Le bon naturel, qui se vante d'être toujours sensible, est dans la moindre occasion étouffé par l'intérêt.

CCC

Ier état – Il est moins impossible de prendre de l'amour quand on n'en a pas, que de s'en défaire quand on en a.

2e état – Il est plus facile de prendre de l'amour quand on n'en a pas, que de s'en défaire quand on en a.

CCCI

Ier état – La plupart des femmes se rendent plutôt par faiblesse que par passion; de là vient que pour l'ordinaire les femmes entreprenantes réussissent mieux que les autres, quoiqu'elles ne soient pas plus aimables.

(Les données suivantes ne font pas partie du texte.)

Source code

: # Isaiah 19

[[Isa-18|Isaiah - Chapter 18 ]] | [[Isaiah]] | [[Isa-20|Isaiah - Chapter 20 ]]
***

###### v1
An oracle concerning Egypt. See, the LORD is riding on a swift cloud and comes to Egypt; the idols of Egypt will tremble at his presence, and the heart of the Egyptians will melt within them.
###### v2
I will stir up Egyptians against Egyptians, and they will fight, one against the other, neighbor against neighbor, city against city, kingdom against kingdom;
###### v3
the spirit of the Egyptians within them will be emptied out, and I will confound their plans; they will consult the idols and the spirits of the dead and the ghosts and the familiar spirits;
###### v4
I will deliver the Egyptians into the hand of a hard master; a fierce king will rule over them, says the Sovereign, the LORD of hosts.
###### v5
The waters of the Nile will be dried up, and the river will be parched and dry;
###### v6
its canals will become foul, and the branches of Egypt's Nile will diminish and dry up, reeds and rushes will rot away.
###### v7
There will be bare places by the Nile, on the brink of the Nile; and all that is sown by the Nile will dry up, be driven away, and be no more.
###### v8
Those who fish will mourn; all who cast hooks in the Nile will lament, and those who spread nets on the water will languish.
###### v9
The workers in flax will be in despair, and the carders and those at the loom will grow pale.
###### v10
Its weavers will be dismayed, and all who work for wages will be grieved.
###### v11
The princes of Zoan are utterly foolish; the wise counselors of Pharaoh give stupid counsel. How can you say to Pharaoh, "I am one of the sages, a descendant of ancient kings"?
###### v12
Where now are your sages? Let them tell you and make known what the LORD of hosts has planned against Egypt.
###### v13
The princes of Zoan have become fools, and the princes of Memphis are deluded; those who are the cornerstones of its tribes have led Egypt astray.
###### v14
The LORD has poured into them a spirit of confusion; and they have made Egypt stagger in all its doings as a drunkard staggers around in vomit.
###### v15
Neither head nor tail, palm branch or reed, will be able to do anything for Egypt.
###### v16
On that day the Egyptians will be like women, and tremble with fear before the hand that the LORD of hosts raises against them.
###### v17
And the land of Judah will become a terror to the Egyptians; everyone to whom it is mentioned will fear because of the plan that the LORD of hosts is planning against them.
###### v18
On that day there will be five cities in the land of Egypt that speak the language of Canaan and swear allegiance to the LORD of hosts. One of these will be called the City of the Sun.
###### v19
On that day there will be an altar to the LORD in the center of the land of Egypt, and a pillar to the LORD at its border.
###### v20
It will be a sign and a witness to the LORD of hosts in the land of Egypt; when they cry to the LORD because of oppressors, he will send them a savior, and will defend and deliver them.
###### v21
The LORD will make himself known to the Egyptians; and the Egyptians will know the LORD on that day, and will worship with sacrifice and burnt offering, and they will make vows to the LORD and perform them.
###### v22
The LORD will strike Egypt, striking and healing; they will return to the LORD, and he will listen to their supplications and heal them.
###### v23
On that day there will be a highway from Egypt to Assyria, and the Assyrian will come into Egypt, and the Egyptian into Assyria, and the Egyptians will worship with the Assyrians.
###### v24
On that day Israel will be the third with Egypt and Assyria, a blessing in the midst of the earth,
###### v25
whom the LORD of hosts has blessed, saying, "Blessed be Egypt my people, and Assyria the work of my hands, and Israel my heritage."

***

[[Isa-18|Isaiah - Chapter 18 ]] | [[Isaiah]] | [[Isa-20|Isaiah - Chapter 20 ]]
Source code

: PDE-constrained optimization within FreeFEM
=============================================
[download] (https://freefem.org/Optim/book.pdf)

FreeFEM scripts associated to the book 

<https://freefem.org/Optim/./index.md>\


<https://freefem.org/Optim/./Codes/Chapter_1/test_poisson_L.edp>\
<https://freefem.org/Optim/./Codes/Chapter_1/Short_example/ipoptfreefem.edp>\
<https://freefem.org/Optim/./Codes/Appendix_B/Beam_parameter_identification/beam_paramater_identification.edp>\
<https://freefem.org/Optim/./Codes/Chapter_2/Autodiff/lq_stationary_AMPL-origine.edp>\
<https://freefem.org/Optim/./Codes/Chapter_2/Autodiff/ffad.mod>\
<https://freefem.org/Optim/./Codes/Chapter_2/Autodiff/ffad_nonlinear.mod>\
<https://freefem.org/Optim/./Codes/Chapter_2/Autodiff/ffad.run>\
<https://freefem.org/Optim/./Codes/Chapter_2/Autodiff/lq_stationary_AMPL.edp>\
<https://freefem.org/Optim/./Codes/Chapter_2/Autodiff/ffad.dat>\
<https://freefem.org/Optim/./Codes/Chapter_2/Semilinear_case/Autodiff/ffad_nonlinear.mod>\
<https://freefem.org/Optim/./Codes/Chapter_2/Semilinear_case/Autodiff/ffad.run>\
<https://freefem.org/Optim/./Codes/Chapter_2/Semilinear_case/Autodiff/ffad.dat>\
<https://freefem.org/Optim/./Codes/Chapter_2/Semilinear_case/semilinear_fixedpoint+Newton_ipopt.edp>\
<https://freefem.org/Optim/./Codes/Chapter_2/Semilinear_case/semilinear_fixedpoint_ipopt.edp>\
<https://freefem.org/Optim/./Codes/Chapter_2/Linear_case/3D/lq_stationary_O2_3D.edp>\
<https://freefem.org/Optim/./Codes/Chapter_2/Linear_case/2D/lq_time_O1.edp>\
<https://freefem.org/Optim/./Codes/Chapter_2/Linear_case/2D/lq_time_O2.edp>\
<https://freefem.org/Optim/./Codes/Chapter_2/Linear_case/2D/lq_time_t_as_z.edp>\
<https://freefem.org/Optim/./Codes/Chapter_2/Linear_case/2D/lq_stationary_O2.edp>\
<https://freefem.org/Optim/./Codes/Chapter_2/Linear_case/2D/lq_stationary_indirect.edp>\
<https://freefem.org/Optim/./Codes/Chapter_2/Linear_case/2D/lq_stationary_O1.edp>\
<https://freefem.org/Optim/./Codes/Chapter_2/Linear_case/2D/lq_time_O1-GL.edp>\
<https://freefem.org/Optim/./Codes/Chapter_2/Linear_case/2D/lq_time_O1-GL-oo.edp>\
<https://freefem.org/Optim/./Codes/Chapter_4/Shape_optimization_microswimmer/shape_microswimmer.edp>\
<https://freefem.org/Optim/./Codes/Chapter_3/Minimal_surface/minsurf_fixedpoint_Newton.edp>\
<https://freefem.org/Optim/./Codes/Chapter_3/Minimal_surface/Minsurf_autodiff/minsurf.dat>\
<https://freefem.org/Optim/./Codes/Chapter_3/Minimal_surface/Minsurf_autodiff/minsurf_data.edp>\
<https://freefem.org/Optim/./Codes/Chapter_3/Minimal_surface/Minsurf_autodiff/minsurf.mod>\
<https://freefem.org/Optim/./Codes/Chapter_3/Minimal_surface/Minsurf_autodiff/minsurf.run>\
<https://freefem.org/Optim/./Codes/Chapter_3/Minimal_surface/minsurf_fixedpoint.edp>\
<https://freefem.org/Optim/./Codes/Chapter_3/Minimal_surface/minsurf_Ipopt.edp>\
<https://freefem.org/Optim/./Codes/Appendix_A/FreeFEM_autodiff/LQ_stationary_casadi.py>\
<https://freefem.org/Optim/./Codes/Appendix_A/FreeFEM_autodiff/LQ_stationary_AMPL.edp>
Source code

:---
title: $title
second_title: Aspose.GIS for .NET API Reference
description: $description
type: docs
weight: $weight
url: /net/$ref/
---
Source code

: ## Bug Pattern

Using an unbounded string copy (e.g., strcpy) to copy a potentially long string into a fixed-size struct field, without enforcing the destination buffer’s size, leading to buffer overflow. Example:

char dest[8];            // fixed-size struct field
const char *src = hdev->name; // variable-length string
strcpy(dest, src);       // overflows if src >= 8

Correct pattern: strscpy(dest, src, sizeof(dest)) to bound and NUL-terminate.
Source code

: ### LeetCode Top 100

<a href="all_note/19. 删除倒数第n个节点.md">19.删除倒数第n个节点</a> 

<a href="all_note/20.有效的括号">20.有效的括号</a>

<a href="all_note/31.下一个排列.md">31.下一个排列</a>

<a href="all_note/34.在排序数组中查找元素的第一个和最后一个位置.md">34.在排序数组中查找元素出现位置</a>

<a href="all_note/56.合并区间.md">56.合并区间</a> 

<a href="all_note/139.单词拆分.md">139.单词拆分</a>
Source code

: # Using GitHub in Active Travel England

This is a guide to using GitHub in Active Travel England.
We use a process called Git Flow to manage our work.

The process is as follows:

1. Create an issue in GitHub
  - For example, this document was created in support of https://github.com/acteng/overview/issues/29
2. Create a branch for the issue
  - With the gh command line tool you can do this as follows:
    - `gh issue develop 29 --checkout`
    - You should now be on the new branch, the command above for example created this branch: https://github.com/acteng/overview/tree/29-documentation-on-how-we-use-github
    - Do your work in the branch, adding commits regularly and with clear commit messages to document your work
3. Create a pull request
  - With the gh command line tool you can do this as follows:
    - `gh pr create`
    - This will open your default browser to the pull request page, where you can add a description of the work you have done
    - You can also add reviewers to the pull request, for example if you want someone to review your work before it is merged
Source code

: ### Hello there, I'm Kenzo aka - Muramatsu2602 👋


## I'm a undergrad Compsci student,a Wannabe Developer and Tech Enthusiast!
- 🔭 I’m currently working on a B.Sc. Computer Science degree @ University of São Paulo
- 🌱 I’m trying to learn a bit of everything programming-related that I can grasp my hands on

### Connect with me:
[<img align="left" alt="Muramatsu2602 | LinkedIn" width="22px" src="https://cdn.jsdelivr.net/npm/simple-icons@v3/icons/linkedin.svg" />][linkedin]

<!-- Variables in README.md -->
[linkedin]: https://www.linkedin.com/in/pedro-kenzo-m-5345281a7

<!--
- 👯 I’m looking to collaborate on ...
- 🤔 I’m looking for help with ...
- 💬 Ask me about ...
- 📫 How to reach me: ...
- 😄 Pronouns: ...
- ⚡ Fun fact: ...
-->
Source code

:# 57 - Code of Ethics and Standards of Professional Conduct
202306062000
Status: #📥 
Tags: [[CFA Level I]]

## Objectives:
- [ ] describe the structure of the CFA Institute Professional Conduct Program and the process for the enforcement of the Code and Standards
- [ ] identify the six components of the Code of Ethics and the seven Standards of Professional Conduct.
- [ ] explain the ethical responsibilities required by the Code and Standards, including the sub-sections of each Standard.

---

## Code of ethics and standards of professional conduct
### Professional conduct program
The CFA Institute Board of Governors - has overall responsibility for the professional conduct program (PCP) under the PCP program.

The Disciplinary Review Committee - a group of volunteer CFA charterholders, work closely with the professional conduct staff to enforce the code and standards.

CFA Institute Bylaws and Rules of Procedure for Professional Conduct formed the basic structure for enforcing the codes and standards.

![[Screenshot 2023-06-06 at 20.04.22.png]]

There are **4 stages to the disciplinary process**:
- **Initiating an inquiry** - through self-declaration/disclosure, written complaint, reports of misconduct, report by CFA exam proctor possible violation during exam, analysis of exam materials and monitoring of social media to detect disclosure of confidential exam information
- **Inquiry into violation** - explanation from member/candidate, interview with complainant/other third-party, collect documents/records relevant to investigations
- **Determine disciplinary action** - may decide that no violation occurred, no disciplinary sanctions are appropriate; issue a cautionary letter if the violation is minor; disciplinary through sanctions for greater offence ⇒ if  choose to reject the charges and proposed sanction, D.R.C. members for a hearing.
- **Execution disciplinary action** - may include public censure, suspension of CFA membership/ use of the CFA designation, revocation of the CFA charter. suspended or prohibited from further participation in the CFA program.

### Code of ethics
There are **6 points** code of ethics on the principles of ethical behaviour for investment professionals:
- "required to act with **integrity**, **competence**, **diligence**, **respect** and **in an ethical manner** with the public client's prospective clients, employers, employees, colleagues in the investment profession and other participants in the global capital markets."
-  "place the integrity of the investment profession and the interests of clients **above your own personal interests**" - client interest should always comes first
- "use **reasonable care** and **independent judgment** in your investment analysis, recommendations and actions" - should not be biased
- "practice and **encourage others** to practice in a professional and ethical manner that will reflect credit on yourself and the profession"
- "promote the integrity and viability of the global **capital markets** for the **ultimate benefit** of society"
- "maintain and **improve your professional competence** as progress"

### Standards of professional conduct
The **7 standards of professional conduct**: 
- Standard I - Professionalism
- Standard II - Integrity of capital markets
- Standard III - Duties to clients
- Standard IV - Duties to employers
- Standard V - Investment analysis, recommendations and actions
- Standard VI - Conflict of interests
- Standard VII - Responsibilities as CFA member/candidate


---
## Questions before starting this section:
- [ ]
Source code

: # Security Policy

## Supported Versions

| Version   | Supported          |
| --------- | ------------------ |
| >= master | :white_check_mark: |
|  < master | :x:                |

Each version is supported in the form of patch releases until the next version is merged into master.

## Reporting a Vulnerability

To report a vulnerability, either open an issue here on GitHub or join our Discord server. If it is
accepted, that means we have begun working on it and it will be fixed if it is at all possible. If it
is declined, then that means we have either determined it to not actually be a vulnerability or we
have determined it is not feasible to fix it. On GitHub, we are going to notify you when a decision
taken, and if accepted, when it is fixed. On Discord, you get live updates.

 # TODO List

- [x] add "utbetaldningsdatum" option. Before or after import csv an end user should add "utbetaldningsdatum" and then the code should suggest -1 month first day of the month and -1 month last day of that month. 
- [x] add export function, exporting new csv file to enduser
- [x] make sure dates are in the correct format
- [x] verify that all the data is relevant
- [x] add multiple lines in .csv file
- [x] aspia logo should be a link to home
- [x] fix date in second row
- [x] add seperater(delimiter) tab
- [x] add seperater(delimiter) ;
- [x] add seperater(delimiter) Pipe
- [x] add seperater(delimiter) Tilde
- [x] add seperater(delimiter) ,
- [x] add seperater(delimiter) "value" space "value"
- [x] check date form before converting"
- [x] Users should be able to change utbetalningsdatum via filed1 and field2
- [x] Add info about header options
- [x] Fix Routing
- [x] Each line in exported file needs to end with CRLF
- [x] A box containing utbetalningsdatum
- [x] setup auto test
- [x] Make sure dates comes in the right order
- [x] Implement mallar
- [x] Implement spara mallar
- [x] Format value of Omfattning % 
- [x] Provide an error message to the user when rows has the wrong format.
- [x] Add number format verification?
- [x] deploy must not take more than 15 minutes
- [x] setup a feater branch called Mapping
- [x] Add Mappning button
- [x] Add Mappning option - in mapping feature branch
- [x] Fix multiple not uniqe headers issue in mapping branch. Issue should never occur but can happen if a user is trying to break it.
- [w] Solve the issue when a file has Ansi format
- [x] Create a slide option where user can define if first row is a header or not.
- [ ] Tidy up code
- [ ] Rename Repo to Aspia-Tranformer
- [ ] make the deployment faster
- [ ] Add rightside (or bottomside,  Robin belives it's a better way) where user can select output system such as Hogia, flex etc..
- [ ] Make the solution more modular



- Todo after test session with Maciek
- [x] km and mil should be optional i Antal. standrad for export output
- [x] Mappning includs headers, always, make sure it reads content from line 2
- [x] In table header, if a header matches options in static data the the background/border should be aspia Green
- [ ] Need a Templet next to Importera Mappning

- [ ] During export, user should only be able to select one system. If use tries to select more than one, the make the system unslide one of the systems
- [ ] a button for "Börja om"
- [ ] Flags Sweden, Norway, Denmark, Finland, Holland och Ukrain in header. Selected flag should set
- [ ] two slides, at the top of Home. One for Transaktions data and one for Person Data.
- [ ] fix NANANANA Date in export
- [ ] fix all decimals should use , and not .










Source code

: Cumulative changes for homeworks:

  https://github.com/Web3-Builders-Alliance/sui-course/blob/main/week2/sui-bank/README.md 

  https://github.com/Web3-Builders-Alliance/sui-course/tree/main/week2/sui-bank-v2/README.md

2e état – La plupart des femmes se rendent plutôt par faiblesse que par passion; de là vient que pour l'ordinaire les hommes entreprenants réussissent mieux que les autres, quoiqu'ils ne soient pas plus aimables.

CCCII

N'aimer guère en amour est un moyen assuré pour être aimé.

CCCII [bis]

L'absence diminue les médiocres passions, et augmente les grandes, comme le vent éteint les bougies et allume le feu.

CCCIII

La sincérité que se demandent les amants et les maîtresses, pour savoir l'un et l'autre quand ils cesseront de s'aimer, est biens moins pour vouloir être avertis quand on ne les aimera plus que pour être mieux assurés qu'on les aime, lorsqu'on ne dit point le contraire.